*What needs to be done*. If a line in the data below contains the word "http", copy it out.

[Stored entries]
########

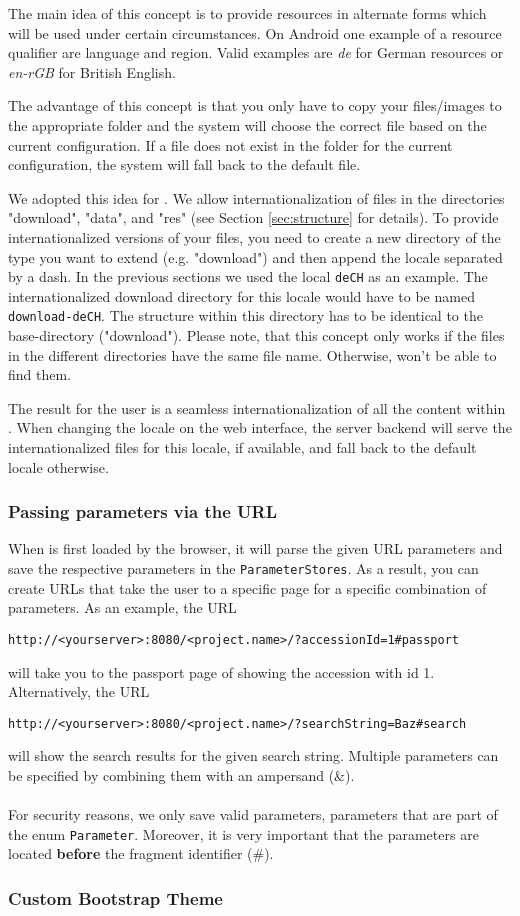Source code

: The main idea of this concept is to provide resources in alternate forms which will be used under certain circumstances. On Android one example of a resource qualifier are language and region. Valid examples are \textit{de} for German resources or \textit{en-rGB} for British English.

The advantage of this concept is that you only have to copy your files/images to the appropriate folder and the system will choose the correct file based on the current configuration. If a file does not exist in the folder for the current configuration, the system will fall back to the default file.

We adopted this idea for {\germinate}. We allow internationalization of files in the directories "download", "data", and "res" (see Section \ref{sec:structure} for details). To provide internationalized versions of your files, you need to create a new directory of the type you want to extend (e.g. "download") and then append the locale separated by a dash. In the previous sections we used the local \texttt{de\textunderscore CH} as an example. The internationalized download directory for this locale would have to be named \texttt{download-de\textunderscore CH}. The structure within this directory has to be identical to the base-directory ("download"). Please note, that this concept only works if the files in the different directories have the same file name. Otherwise, {\germinate} won't be able to find them.

The result for the user is a seamless internationalization of all the content within {\germinate}. When changing the locale on the web interface, the server backend will serve the internationalized files for this locale, if available, and fall back to the default locale otherwise. 

\subsubsection{Passing parameters via the URL}
When {\germinate} is first loaded by the browser, it will parse the given URL parameters and save the respective parameters in the \texttt{ParameterStores}. As a result, you can create URLs that take the user to a specific page for a specific combination of parameters. As an example, the URL
\begin{center}
\texttt{http://<your\textunderscore server>:8080/<project.name>/?accessionId=1\#passport}
\end{center}
will take you to the passport page of {\germinate} showing the accession with id 1. Alternatively, the URL
\begin{center}
\texttt{http://<your\textunderscore server>:8080/<project.name>/?searchString=Baz\#search}
\end{center}
will show the search results for the given search string. Multiple parameters can be specified by combining them with an ampersand (\&).\\
\\
For security reasons, we only save valid parameters, \ie parameters that are part of the enum \texttt{Parameter}. Moreover, it is very important that the parameters are located \textbf{before} the fragment identifier (\#).


\subsubsection{Custom Bootstrap Theme}


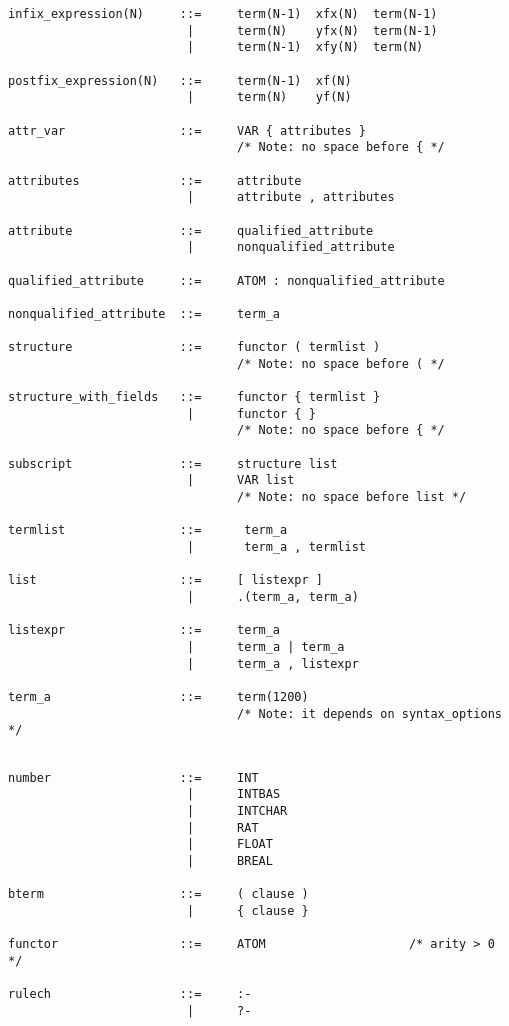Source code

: \vfill\pagebreak %
\begin{verbatim}
infix_expression(N)     ::=     term(N-1)  xfx(N)  term(N-1)
                         |      term(N)    yfx(N)  term(N-1)
                         |      term(N-1)  xfy(N)  term(N)

postfix_expression(N)   ::=     term(N-1)  xf(N)
                         |      term(N)    yf(N)

attr_var                ::=     VAR { attributes }
                                /* Note: no space before { */

attributes              ::=     attribute
                         |      attribute , attributes

attribute               ::=     qualified_attribute
                         |      nonqualified_attribute

qualified_attribute     ::=     ATOM : nonqualified_attribute

nonqualified_attribute  ::=     term_a

structure               ::=     functor ( termlist )
                                /* Note: no space before ( */

structure_with_fields   ::=     functor { termlist }
                         |      functor { }
                                /* Note: no space before { */

subscript               ::=     structure list
                         |      VAR list
                                /* Note: no space before list */

termlist                ::=      term_a
                         |       term_a , termlist

list                    ::=     [ listexpr ]
                         |      .(term_a, term_a)

listexpr                ::=     term_a
                         |      term_a | term_a
                         |      term_a , listexpr

term_a                  ::=     term(1200)
                                /* Note: it depends on syntax_options */

\end{verbatim}
\vfill\pagebreak %
\begin{verbatim}

number                  ::=     INT
                         |      INTBAS
                         |      INTCHAR
                         |      RAT
                         |      FLOAT
                         |      BREAL

bterm                   ::=     ( clause )
                         |      { clause }

functor                 ::=     ATOM                    /* arity > 0 */

rulech                  ::=     :-
                         |      ?-
\end{verbatim}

########

*Result for this exercise*.
\texttt{http://<your\textunderscore server>:8080/<project.name>/?accessionId=1\#passport}
\texttt{http://<your\textunderscore server>:8080/<project.name>/?searchString=Baz\#search}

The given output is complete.